Upright stays in my mind as there was an incident back in '75 at a LDS in Kansas City where an instructor was killed when a steel 72 he was filling exploded. Seems that there was some water in it, and it had been stored on it's side. When he was filling it, it ruptured along the rust line. He was killed and another 4 people were injured-mostly barotrauma from the overpressure of an additional 72 cu ft rapidly entering the room.

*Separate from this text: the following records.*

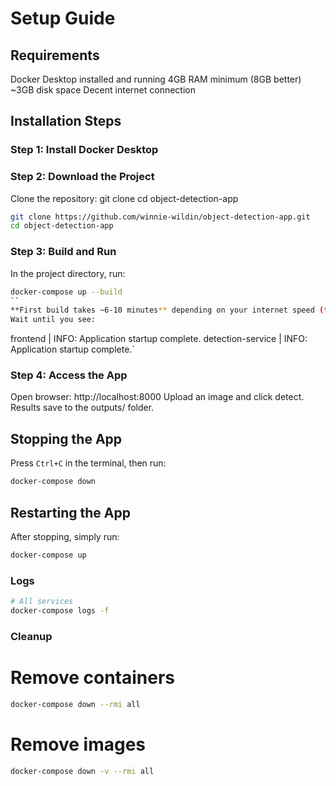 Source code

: # Setup Guide

## Requirements
Docker Desktop installed and running
4GB RAM minimum (8GB better)
~3GB disk space
Decent internet connection

## Installation Steps

### Step 1: Install Docker Desktop

### Step 2: Download the Project
Clone the repository:
git clone [<your-repo-url>](https://github.com/winnie-wildin/object-detection-app.git)
cd object-detection-app

```bash
git clone https://github.com/winnie-wildin/object-detection-app.git
cd object-detection-app
```
### Step 3: Build and Run

In the project directory, run:
```bash
docker-compose up --build
``
**First build takes ~6-10 minutes** depending on your internet speed (tested at 25 Mbps: ~8 minutes). 
Wait until you see:
```
frontend           | INFO:     Application startup complete.
detection-service  | INFO:     Application startup complete.`

### Step 4: Access the App
Open browser: http://localhost:8000
Upload an image and click detect. Results save to the outputs/ folder.


## Stopping the App

Press `Ctrl+C` in the terminal, then run:
```bash
docker-compose down
```

## Restarting the App

After stopping, simply run:
```bash
docker-compose up
```

### Logs
```bash
# All services
docker-compose logs -f
```

### Cleanup
# Remove containers
```bash
docker-compose down --rmi all
```

# Remove images 
```bash
docker-compose down -v --rmi all
```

Mind you, I had to really overstimulate some neurons to recall that incident, so if you will excuse me, I'm going to go drop a few tylenol and some more geritiol! :D :D :D

texdiveguy
04-20-2008, 00:16
As a general rule....500psi in a standing position (upright) is best for 'long' term storage.

wopsushi
04-20-2008, 09:42
Tanks being stored empty supposidly will elimate the sustained load cracking(room temperature grain creep)and even a tank with 300 can rupture catastrophically in a fire. but this goes against all that I and probably most you as well were taught. now this all came from my buddy yesterday, but i had to call back and get more deatails. this info is comming from a student who just completed his PSI tank inspection course and swears this is a very hot topic with instructors teaching the classes. I will get with my LDS, the tech there is very knowledgable and I trust his work maybe he can shed some light on this to see if anything had really changed recently. It very well could have!

terrillja
04-20-2008, 09:47
if they are empty, moisture can get in- bad
I keep all mine in one room at 500psi, and the door is marked saying that the room contains compressed gas cylinders.

Crimediver
04-20-2008, 10:38
Navyhmc stated why tanks should be stored upright. Any water trapped inside a tank can develop rust pits. Tanks stored on their side allow rust pits to appear in a linear arrangement which can considerably weaken the tank, just a perforations allow a check to be ripped out of a checkbook.
Cylinder bottoms are the thickest part of a tank and pitting in this area is less dangerous.
Water in a steel tank stored with a lot of air pressure has a rich supply of O2 in which to form rust. Steel tanks stored with only a couple of hundred psi will offer less O2 to promote rust than one with 3000 psi.
Hopefully in a fire situation most tank valves will have the burst dics go before reaching the pressure that will cause a tank to go boom.

cummings66
04-20-2008, 10:54
My psi cylinder inspection course discussed storing them, they say either full or around 20 psi. The reason for such a low pressure is that they claim cylinders have gone boom in a fire stored with 500 psi. They reason is that the cylinders (especially aluminum) will rupture if the temps exceed 350 degree's at around 1500 psi. Those pressures are able to be hit in a fire with a cylinder having 500 psi in it, so they claim.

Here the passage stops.